* [Input records]
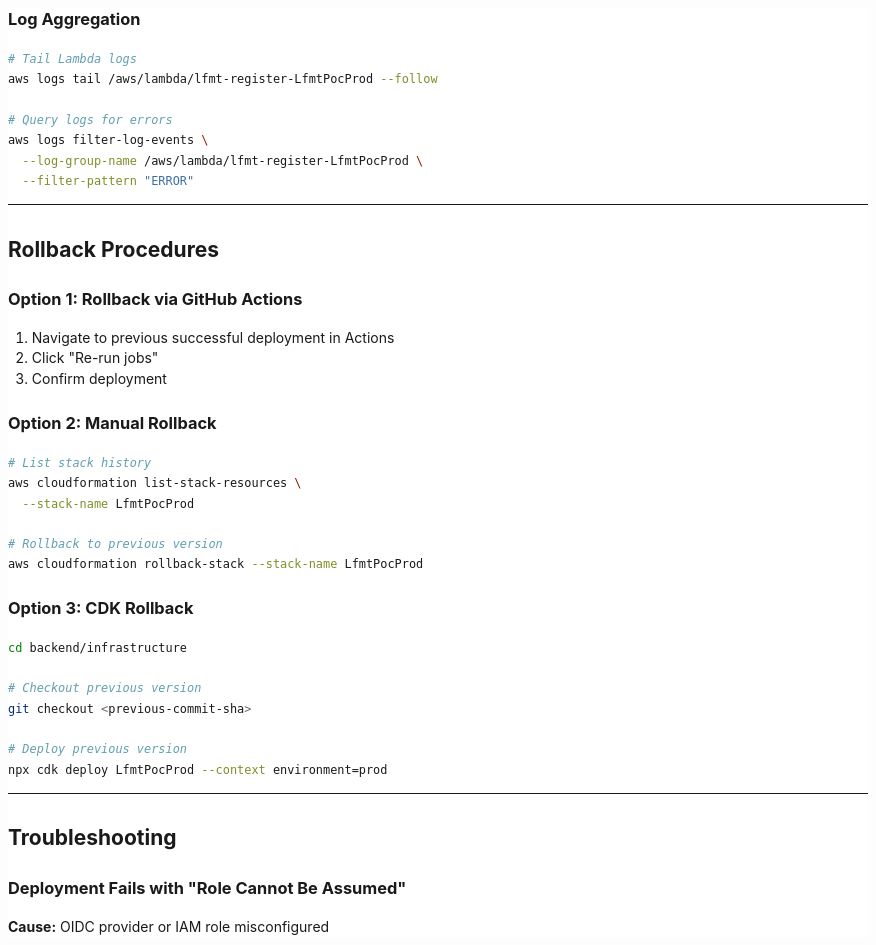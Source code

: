 ### Log Aggregation

```bash
# Tail Lambda logs
aws logs tail /aws/lambda/lfmt-register-LfmtPocProd --follow

# Query logs for errors
aws logs filter-log-events \
  --log-group-name /aws/lambda/lfmt-register-LfmtPocProd \
  --filter-pattern "ERROR"
```

---

## Rollback Procedures

### Option 1: Rollback via GitHub Actions

1. Navigate to previous successful deployment in Actions
2. Click "Re-run jobs"
3. Confirm deployment

### Option 2: Manual Rollback

```bash
# List stack history
aws cloudformation list-stack-resources \
  --stack-name LfmtPocProd

# Rollback to previous version
aws cloudformation rollback-stack --stack-name LfmtPocProd
```

### Option 3: CDK Rollback

```bash
cd backend/infrastructure

# Checkout previous version
git checkout <previous-commit-sha>

# Deploy previous version
npx cdk deploy LfmtPocProd --context environment=prod
```

---

## Troubleshooting

### Deployment Fails with "Role Cannot Be Assumed"

**Cause:** OIDC provider or IAM role misconfigured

* [Work instructions] Set down the data above verbatim, omitting every image.

* [Response to this task]
Source code

: ### Log Aggregation

```bash
# Tail Lambda logs
aws logs tail /aws/lambda/lfmt-register-LfmtPocProd --follow

# Query logs for errors
aws logs filter-log-events \
  --log-group-name /aws/lambda/lfmt-register-LfmtPocProd \
  --filter-pattern "ERROR"
```

---

## Rollback Procedures

### Option 1: Rollback via GitHub Actions

1. Navigate to previous successful deployment in Actions
2. Click "Re-run jobs"
3. Confirm deployment

### Option 2: Manual Rollback

```bash
# List stack history
aws cloudformation list-stack-resources \
  --stack-name LfmtPocProd

# Rollback to previous version
aws cloudformation rollback-stack --stack-name LfmtPocProd
```

### Option 3: CDK Rollback

```bash
cd backend/infrastructure

# Checkout previous version
git checkout <previous-commit-sha>

# Deploy previous version
npx cdk deploy LfmtPocProd --context environment=prod
```

---

## Troubleshooting

### Deployment Fails with "Role Cannot Be Assumed"

**Cause:** OIDC provider or IAM role misconfigured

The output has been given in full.